Your goal:
Restate the data below word for word, and let no image into your version.

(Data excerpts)
########################################

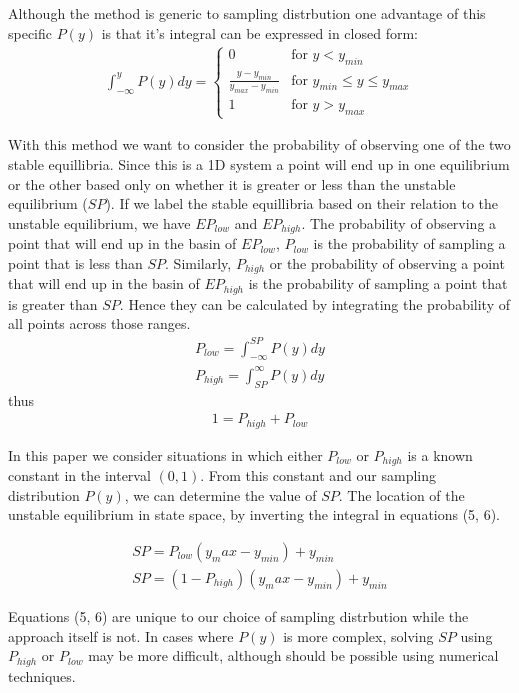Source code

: \documentclass[letterpaper]{article}
\begin{document}
Although the method is generic to sampling distrbution one advantage of this specific
$P(y)$ is that it's integral can be expressed in closed form:
\begin{eqnarray}
  \int_{-\infty}^{y} P(y) dy = 
  \begin{cases}
        0 & \text{for } y < y_{min}\\
        \frac{y-y_{min}}{y_{max} - y_{min}} & \text{for } y_{min}\leq y\leq y_{max}\\
        1 & \text{for } y > y_{max}
  \end{cases}
\end{eqnarray}

With this method we want to consider the probability of observing one of the 
two stable equillibria. Since this is a 1D system a point will end up in one equilibrium
or the other based only on whether it is greater or less than the unstable equilibrium
($SP$).
If we label the stable equillibria based on their relation to the unstable equilibrium,
we have $EP_{low}$ and $EP_{high}$. The probability of observing a point that will end 
up 
in the basin of $EP_{low}$, $P_{low}$ is the probability of sampling a point that is 
less than $SP$. Similarly, $P_{high}$ or the probability of observing a point that 
will end up in the basin of $EP_{high}$ is the probability of sampling a point that is 
greater than $SP$. Hence they can be calculated by integrating the probability of
all points across those ranges.
\begin{eqnarray}
  P_{low} = \int_{-\infty}^{SP} P(y)dy\\
  P_{high} = \int^{\infty}_{SP} P(y)dy
\end{eqnarray}
  thus
\begin{eqnarray}
    1 = P_{high} + P_{low}
\end{eqnarray}

In this paper we consider situations in which either $P_{low}$ or $P_{high}$ is a 
known constant in the interval $(0,1)$. From this constant and our 
sampling distribution $P(y)$, we 
can determine the value of $SP$. The location of the unstable equilibrium in 
state space, by inverting the integral in equations (5, 6).

\begin{eqnarray}
  SP = P_{low}(y_max-y_{min}) + y_{min}\\
  SP = (1-P_{high})(y_max-y_{min}) + y_{min}
\end{eqnarray}

Equations (5, 6) are unique to our choice of sampling distrbution
while the approach itself is not. In cases where $P(y)$
is more complex, solving $SP$ using $P_{high}$ or $P_{low}$ may be more
difficult, although should be possible using numerical techniques.
\end{document}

########################################

Written answer:
Source code

: \documentclass[letterpaper]{article}
\begin{document}
Although the method is generic to sampling distrbution one advantage of this specific
$P(y)$ is that it's integral can be expressed in closed form:
\begin{eqnarray}
  \int_{-\infty}^{y} P(y) dy = 
  \begin{cases}
        0 & \text{for } y < y_{min}\\
        \frac{y-y_{min}}{y_{max} - y_{min}} & \text{for } y_{min}\leq y\leq y_{max}\\
        1 & \text{for } y > y_{max}
  \end{cases}
\end{eqnarray}

With this method we want to consider the probability of observing one of the 
two stable equillibria. Since this is a 1D system a point will end up in one equilibrium
or the other based only on whether it is greater or less than the unstable equilibrium
($SP$).
If we label the stable equillibria based on their relation to the unstable equilibrium,
we have $EP_{low}$ and $EP_{high}$. The probability of observing a point that will end 
up 
in the basin of $EP_{low}$, $P_{low}$ is the probability of sampling a point that is 
less than $SP$. Similarly, $P_{high}$ or the probability of observing a point that 
will end up in the basin of $EP_{high}$ is the probability of sampling a point that is 
greater than $SP$. Hence they can be calculated by integrating the probability of
all points across those ranges.
\begin{eqnarray}
  P_{low} = \int_{-\infty}^{SP} P(y)dy\\
  P_{high} = \int^{\infty}_{SP} P(y)dy
\end{eqnarray}
  thus
\begin{eqnarray}
    1 = P_{high} + P_{low}
\end{eqnarray}

In this paper we consider situations in which either $P_{low}$ or $P_{high}$ is a 
known constant in the interval $(0,1)$. From this constant and our 
sampling distribution $P(y)$, we 
can determine the value of $SP$. The location of the unstable equilibrium in 
state space, by inverting the integral in equations (5, 6).

\begin{eqnarray}
  SP = P_{low}(y_max-y_{min}) + y_{min}\\
  SP = (1-P_{high})(y_max-y_{min}) + y_{min}
\end{eqnarray}

Equations (5, 6) are unique to our choice of sampling distrbution
while the approach itself is not. In cases where $P(y)$
is more complex, solving $SP$ using $P_{high}$ or $P_{low}$ may be more
difficult, although should be possible using numerical techniques.
\end{document}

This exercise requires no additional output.